Your assignment:
Look through the records, and wherever the string "tabular" turns up, copy out that line.

Pictures paired with source code:
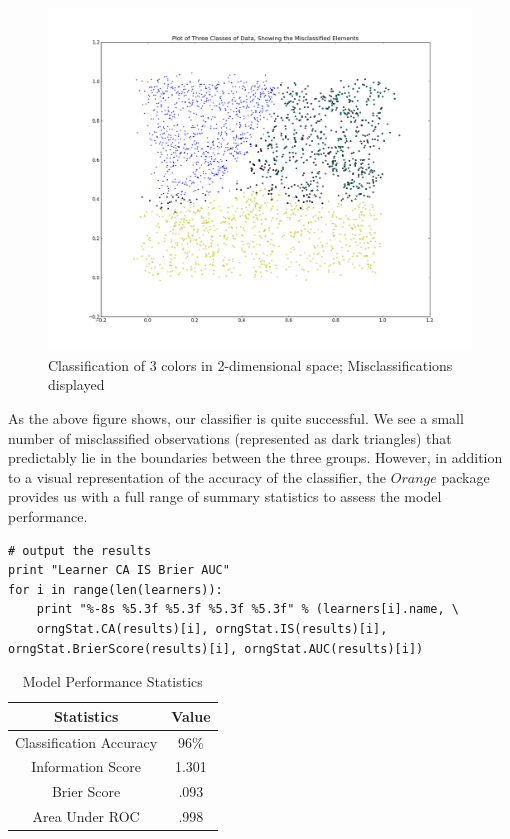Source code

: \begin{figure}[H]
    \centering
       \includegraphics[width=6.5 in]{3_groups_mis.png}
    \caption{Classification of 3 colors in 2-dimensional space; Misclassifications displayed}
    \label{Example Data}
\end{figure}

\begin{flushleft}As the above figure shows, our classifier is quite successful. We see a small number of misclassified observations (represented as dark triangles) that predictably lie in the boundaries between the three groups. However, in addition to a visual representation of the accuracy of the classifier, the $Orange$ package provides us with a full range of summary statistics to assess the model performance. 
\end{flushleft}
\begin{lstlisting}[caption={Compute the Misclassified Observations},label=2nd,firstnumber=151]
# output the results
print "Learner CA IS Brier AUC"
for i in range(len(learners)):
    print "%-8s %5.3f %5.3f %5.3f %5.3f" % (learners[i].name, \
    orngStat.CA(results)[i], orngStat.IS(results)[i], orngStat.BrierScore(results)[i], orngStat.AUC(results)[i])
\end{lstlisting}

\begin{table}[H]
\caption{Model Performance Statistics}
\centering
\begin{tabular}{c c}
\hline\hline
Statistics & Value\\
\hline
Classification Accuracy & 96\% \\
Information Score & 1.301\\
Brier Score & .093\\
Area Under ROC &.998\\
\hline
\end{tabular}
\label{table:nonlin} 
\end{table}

...

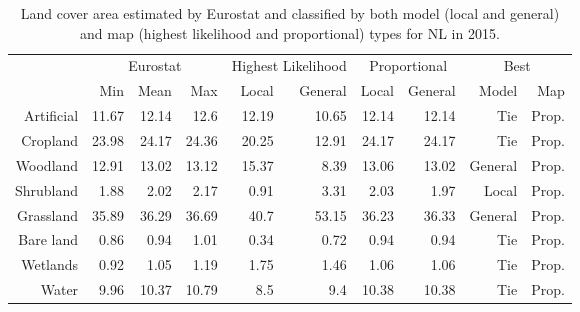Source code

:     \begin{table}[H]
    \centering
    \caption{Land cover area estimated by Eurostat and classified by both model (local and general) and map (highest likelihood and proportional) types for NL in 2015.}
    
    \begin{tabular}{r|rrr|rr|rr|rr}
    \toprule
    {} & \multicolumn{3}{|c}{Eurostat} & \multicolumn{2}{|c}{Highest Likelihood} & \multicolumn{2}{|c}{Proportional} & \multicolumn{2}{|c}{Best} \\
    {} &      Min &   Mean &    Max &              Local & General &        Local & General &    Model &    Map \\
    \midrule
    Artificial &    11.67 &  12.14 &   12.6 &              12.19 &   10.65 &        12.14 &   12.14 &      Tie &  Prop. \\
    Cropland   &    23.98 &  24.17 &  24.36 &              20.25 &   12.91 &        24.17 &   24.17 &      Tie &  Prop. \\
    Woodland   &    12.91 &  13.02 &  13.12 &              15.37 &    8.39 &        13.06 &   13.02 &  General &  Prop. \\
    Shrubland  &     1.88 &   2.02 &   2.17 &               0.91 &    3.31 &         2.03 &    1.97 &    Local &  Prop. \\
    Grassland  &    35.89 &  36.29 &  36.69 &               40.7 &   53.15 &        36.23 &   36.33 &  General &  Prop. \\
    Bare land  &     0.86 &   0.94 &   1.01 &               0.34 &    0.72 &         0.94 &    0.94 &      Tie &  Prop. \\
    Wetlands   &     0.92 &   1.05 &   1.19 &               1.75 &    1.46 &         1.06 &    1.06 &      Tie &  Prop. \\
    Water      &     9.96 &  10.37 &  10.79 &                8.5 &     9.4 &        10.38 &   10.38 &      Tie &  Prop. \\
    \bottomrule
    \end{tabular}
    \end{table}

---

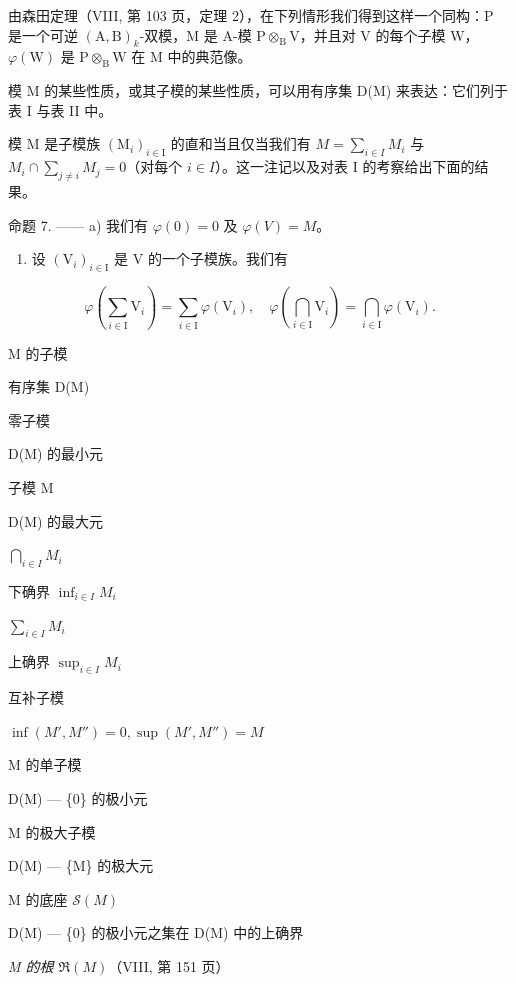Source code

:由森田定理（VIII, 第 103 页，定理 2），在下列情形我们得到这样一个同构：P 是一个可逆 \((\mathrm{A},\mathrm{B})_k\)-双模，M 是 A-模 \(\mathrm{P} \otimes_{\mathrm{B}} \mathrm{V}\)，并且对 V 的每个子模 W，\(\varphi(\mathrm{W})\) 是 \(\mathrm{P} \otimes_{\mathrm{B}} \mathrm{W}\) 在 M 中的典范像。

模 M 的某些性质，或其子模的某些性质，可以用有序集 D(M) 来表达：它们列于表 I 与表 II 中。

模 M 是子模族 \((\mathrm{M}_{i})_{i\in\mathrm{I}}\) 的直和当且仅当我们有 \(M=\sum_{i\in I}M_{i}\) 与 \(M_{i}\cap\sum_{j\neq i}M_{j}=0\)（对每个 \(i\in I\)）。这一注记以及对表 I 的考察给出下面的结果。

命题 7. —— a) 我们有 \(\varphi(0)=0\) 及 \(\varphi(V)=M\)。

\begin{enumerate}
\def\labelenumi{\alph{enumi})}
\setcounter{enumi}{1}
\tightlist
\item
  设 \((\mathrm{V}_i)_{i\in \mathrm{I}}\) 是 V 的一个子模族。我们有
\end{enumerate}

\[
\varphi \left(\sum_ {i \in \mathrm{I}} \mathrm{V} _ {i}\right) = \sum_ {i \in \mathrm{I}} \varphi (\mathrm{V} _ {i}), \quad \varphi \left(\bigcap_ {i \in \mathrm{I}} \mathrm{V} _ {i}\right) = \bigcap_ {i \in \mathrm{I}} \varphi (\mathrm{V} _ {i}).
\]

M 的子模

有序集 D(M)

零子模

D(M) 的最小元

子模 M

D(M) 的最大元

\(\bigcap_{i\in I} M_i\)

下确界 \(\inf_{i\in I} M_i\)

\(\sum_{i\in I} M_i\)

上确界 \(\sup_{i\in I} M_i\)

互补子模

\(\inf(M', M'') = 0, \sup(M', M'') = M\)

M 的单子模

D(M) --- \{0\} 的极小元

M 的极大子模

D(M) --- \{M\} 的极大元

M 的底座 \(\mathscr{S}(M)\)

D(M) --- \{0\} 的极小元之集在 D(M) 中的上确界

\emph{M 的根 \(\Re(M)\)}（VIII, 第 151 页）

Task answer:
\begin{tabular}{c c}
\end{tabular}
    \begin{tabular}{r|rrr|rr|rr|rr}
    \end{tabular}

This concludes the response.